Local Transport Bill [ Lords ]
Abolition of power to require consultation or inquiries for English schemes
Question proposed, That the clause stand part of the Bill.
Stephen Hammond: I shall probe the Minister on a matter that we discussed earlier. The clause removes the ability of the Secretary of State to engage in consultation on the subject of an English road pricing scheme, or to hold an inquiry in respect of it. The Government will claim that this is a localist measure and on one level that is true, but as have explained before, the problem with removing the Secretary of States power to consult on or approve such a scheme is that nothing has been put in its place.
The Government have taken the first step and put the power to make road pricing schemes in the hands of local authorities. They must now take the second logical step, to transfer the whole consultation and inquiry process and power from the Secretary of State to the local authorities and put those obligations on the local authorities. A moment ago, the Minister said, There is the expectation, and I am sure that she will say that it is inconceivable that a local authority would implement road pricing without consultation, but that is not good enough. I can see no good reason why local authorities currently have the discretion not to consult or hold an inquiry, but there is a safeguard in that the Secretary of State has to confirm the road pricing scheme. It is crucial that local authorities are obliged to consult and I would prefer the Bill to go further than that and require local validation, but there is a robust case to say that the imposition of a local road pricing scheme can be done only if the local authority is obliged to consult.

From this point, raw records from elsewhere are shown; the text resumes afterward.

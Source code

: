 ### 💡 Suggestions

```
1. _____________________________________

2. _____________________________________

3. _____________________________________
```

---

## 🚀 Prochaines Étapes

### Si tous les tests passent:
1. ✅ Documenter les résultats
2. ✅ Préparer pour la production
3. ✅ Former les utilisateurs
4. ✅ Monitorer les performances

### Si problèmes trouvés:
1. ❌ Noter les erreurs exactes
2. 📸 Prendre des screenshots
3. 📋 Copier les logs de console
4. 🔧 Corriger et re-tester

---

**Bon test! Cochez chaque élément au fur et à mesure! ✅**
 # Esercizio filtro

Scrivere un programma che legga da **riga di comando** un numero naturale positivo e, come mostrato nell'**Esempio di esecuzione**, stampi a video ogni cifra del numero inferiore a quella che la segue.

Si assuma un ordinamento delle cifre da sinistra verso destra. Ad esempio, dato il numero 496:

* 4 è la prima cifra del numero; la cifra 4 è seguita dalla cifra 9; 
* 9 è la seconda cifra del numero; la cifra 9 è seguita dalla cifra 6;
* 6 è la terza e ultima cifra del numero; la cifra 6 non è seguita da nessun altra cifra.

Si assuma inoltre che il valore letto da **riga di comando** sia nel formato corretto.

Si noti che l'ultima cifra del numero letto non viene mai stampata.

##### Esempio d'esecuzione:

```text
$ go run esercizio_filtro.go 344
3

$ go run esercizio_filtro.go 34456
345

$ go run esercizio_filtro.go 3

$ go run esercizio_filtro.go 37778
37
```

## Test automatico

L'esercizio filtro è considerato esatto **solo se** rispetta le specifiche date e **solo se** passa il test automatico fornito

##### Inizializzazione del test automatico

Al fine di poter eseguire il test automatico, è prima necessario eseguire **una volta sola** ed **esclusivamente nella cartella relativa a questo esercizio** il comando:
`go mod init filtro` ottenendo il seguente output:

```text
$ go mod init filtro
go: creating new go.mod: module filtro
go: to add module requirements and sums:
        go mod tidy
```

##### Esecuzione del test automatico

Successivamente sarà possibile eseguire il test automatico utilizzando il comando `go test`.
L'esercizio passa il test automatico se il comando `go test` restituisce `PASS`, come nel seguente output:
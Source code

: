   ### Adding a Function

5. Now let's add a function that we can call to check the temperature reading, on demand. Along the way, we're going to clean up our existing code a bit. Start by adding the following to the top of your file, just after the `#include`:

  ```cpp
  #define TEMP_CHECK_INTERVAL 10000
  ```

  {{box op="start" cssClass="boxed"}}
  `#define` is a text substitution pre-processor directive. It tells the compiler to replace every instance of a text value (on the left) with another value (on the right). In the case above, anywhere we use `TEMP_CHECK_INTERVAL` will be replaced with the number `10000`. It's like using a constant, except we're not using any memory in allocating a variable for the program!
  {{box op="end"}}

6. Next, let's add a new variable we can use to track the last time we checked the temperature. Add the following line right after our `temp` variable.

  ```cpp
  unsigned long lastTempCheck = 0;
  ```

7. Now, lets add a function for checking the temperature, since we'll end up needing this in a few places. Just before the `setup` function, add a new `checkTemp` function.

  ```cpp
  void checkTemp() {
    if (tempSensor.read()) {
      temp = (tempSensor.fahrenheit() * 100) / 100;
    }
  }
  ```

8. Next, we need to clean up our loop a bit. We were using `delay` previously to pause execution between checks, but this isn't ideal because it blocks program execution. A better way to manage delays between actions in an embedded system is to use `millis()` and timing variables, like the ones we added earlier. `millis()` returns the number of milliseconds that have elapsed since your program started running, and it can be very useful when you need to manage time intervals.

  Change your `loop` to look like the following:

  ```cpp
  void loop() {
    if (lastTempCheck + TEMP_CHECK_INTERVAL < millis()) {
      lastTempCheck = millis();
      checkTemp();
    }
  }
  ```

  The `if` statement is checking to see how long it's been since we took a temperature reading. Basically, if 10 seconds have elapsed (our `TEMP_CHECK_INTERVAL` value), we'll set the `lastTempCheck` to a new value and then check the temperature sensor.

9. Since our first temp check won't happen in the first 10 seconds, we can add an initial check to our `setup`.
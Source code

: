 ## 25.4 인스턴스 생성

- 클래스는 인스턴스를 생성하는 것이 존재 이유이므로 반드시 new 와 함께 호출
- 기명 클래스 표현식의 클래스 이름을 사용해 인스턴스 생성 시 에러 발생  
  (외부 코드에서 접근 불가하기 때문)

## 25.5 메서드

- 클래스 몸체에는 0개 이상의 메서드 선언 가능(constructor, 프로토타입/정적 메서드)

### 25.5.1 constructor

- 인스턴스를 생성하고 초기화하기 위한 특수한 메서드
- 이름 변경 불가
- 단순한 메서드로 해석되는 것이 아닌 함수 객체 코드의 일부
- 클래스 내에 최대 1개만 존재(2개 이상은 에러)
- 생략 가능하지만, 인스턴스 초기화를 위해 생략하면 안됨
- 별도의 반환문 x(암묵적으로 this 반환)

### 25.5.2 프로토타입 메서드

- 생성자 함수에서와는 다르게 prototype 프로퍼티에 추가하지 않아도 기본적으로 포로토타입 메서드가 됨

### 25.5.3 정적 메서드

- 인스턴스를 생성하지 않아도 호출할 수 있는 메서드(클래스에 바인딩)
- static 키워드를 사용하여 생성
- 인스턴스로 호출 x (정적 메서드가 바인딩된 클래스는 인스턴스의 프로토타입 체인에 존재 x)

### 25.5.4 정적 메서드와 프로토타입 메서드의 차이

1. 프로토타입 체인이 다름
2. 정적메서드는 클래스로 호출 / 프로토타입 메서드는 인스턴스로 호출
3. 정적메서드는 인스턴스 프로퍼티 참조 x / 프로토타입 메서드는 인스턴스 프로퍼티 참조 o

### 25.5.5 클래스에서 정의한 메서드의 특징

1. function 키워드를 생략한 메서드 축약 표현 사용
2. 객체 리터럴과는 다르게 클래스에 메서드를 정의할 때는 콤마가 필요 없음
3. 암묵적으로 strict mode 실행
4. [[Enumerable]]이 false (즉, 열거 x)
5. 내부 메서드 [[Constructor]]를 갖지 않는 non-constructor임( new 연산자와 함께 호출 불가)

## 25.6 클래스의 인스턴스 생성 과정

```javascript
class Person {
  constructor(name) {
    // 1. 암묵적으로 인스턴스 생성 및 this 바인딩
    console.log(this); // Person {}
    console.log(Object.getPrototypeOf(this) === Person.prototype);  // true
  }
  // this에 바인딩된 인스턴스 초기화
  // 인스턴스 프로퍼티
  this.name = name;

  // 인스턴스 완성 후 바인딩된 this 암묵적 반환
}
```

While I accept the proposition that the Secretary of State no longer has to approve the scheme, what concerns me about clause 104 is that unless something else is put
Ms Winterton: I reassure the hon. Gentleman in the same way that I have before: changing the power of the Secretary of State does not have any effect on the ability of local authorities to consult. We will still expect them to consult in the ways that I outlined previouslythat is, through the Local Government and Public Involvement in Health Act 2007 and the other ways that I mentioned. The removal of the power makes no difference to that whatever.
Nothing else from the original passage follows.